▶ Directions for this task: The entries are to be repeated verbatim, with nothing left out.

▶ Stored data:
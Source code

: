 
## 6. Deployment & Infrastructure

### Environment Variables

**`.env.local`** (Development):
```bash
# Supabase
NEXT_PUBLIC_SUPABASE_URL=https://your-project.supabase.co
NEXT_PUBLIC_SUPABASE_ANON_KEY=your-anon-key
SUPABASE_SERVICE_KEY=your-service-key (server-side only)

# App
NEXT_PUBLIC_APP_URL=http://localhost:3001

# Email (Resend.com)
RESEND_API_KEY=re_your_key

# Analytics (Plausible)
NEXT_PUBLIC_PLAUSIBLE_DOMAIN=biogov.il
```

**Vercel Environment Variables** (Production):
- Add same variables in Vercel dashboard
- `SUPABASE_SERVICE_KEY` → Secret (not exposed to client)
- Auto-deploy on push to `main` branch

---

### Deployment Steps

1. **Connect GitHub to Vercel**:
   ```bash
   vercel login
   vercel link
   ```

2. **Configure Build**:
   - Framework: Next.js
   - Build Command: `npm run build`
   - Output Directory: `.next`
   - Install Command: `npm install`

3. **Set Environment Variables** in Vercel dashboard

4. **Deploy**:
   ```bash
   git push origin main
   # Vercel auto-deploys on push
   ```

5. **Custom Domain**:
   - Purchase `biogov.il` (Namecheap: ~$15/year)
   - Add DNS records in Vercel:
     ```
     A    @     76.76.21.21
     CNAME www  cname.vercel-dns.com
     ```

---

▶ Response to this task:
Source code

: 
## 6. Deployment & Infrastructure

### Environment Variables

**`.env.local`** (Development):
```bash
# Supabase
NEXT_PUBLIC_SUPABASE_URL=https://your-project.supabase.co
NEXT_PUBLIC_SUPABASE_ANON_KEY=your-anon-key
SUPABASE_SERVICE_KEY=your-service-key (server-side only)

# App
NEXT_PUBLIC_APP_URL=http://localhost:3001

# Email (Resend.com)
RESEND_API_KEY=re_your_key

# Analytics (Plausible)
NEXT_PUBLIC_PLAUSIBLE_DOMAIN=biogov.il
```

**Vercel Environment Variables** (Production):
- Add same variables in Vercel dashboard
- `SUPABASE_SERVICE_KEY` → Secret (not exposed to client)
- Auto-deploy on push to `main` branch

---

### Deployment Steps

1. **Connect GitHub to Vercel**:
   ```bash
   vercel login
   vercel link
   ```

2. **Configure Build**:
   - Framework: Next.js
   - Build Command: `npm run build`
   - Output Directory: `.next`
   - Install Command: `npm install`

3. **Set Environment Variables** in Vercel dashboard

4. **Deploy**:
   ```bash
   git push origin main
   # Vercel auto-deploys on push
   ```

5. **Custom Domain**:
   - Purchase `biogov.il` (Namecheap: ~$15/year)
   - Add DNS records in Vercel:
     ```
     A    @     76.76.21.21
     CNAME www  cname.vercel-dns.com
     ```

---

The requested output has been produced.